Top of Data excerpts
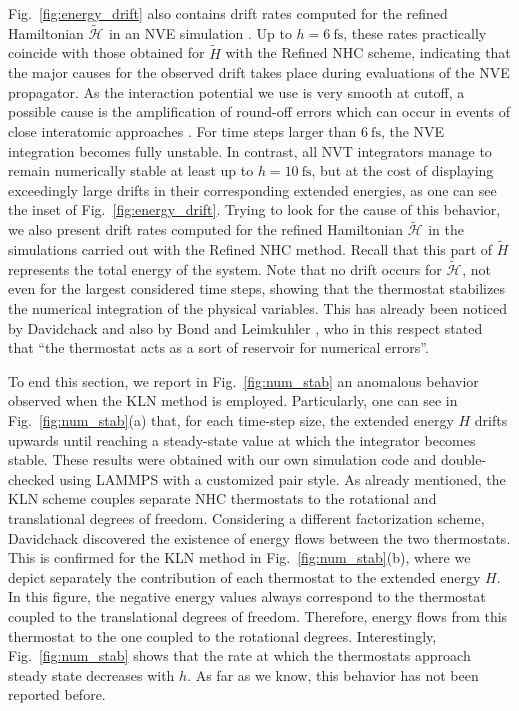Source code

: \documentclass[
	aip,
	jcp,
	reprint,
]{revtex4-1}
\newcommand{\Ham}[1]{{\mathcal H}_\text{#1}}           %
\newcommand{\timestep}{h}
\newcommand{\refined}[1]{\widetilde{#1}}
\begin{document}
Fig.~\ref{fig:energy_drift} also contains drift rates computed for the refined Hamiltonian $\refined{\Ham{}}$ in an NVE simulation \cite{Silveira_2017}.
Up to $h = 6~\text{fs}$, these rates practically coincide with those obtained for $\refined H$ with the Refined NHC scheme, indicating that the major causes for the observed drift takes place during evaluations of the NVE propagator.
As the interaction potential we use is very smooth at cutoff, a possible cause is the amplification of round-off errors which can occur in events of close interatomic approaches \cite{Engle_2005}.
For time steps larger than $6~\text{fs}$, the NVE integration becomes fully unstable.
In contrast, all NVT integrators manage to remain numerically stable at least up to $h = 10~\text{fs}$, but at the cost of displaying exceedingly large drifts in their corresponding extended energies, as one can see the inset of Fig.~\ref{fig:energy_drift}.
Trying to look for the cause of this behavior, we also present drift rates computed for the refined Hamiltonian $\refined{\Ham{}}$ in the simulations carried out with the Refined NHC method.
Recall that this part of $\refined H$ represents the total energy of the system.
Note that no drift occurs for $\refined{\Ham{}}$, not even for the largest considered time steps, showing that the thermostat stabilizes the numerical integration of the physical variables.
This has already been noticed by Davidchack \cite{Davidchack_2010} and also by Bond and Leimkuhler \cite{Bond_2007}, who in this respect stated that ``the thermostat acts as a sort of reservoir for numerical errors''.

To end this section, we report in Fig.~\ref{fig:num_stab} an anomalous behavior observed when the KLN method \cite{Kamberaj_2005} is employed.
Particularly, one can see in Fig.~\ref{fig:num_stab}(a) that, for each time-step size, the extended energy $H$ drifts upwards until reaching a steady-state value at which the integrator becomes stable.
These results were obtained with our own simulation code and double-checked using LAMMPS \cite{Plimpton_1995} with a customized pair style.
As already mentioned, the KLN scheme \cite{Kamberaj_2005} couples separate NHC thermostats to the rotational and translational degrees of freedom.
Considering a different factorization scheme, Davidchack \cite{Davidchack_2010} discovered the existence of energy flows between the two thermostats.
This is confirmed for the KLN method \cite{Kamberaj_2005} in Fig.~\ref{fig:num_stab}(b), where we depict separately the contribution of each thermostat to the extended energy $H$.
In this figure, the negative energy values always correspond to the thermostat coupled to the translational degrees of freedom.
Therefore, energy flows from this thermostat to the one coupled to the rotational degrees.
Interestingly, Fig.~\ref{fig:num_stab} shows that the rate at which the thermostats approach steady state decreases with $\timestep$. As far as we know, this behavior has not been reported before.
\end{document}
Bottom of Data excerpts
▸ What this task involves
A verbatim copy of the entries, without the pictures, is what this task requires.

▸ Solution below
Source code

: \documentclass[
	aip,
	jcp,
	reprint,
]{revtex4-1}
\newcommand{\Ham}[1]{{\mathcal H}_\text{#1}}           %
\newcommand{\timestep}{h}
\newcommand{\refined}[1]{\widetilde{#1}}
\begin{document}
Fig.~\ref{fig:energy_drift} also contains drift rates computed for the refined Hamiltonian $\refined{\Ham{}}$ in an NVE simulation \cite{Silveira_2017}.
Up to $h = 6~\text{fs}$, these rates practically coincide with those obtained for $\refined H$ with the Refined NHC scheme, indicating that the major causes for the observed drift takes place during evaluations of the NVE propagator.
As the interaction potential we use is very smooth at cutoff, a possible cause is the amplification of round-off errors which can occur in events of close interatomic approaches \cite{Engle_2005}.
For time steps larger than $6~\text{fs}$, the NVE integration becomes fully unstable.
In contrast, all NVT integrators manage to remain numerically stable at least up to $h = 10~\text{fs}$, but at the cost of displaying exceedingly large drifts in their corresponding extended energies, as one can see the inset of Fig.~\ref{fig:energy_drift}.
Trying to look for the cause of this behavior, we also present drift rates computed for the refined Hamiltonian $\refined{\Ham{}}$ in the simulations carried out with the Refined NHC method.
Recall that this part of $\refined H$ represents the total energy of the system.
Note that no drift occurs for $\refined{\Ham{}}$, not even for the largest considered time steps, showing that the thermostat stabilizes the numerical integration of the physical variables.
This has already been noticed by Davidchack \cite{Davidchack_2010} and also by Bond and Leimkuhler \cite{Bond_2007}, who in this respect stated that ``the thermostat acts as a sort of reservoir for numerical errors''.

To end this section, we report in Fig.~\ref{fig:num_stab} an anomalous behavior observed when the KLN method \cite{Kamberaj_2005} is employed.
Particularly, one can see in Fig.~\ref{fig:num_stab}(a) that, for each time-step size, the extended energy $H$ drifts upwards until reaching a steady-state value at which the integrator becomes stable.
These results were obtained with our own simulation code and double-checked using LAMMPS \cite{Plimpton_1995} with a customized pair style.
As already mentioned, the KLN scheme \cite{Kamberaj_2005} couples separate NHC thermostats to the rotational and translational degrees of freedom.
Considering a different factorization scheme, Davidchack \cite{Davidchack_2010} discovered the existence of energy flows between the two thermostats.
This is confirmed for the KLN method \cite{Kamberaj_2005} in Fig.~\ref{fig:num_stab}(b), where we depict separately the contribution of each thermostat to the extended energy $H$.
In this figure, the negative energy values always correspond to the thermostat coupled to the translational degrees of freedom.
Therefore, energy flows from this thermostat to the one coupled to the rotational degrees.
Interestingly, Fig.~\ref{fig:num_stab} shows that the rate at which the thermostats approach steady state decreases with $\timestep$. As far as we know, this behavior has not been reported before.
\end{document}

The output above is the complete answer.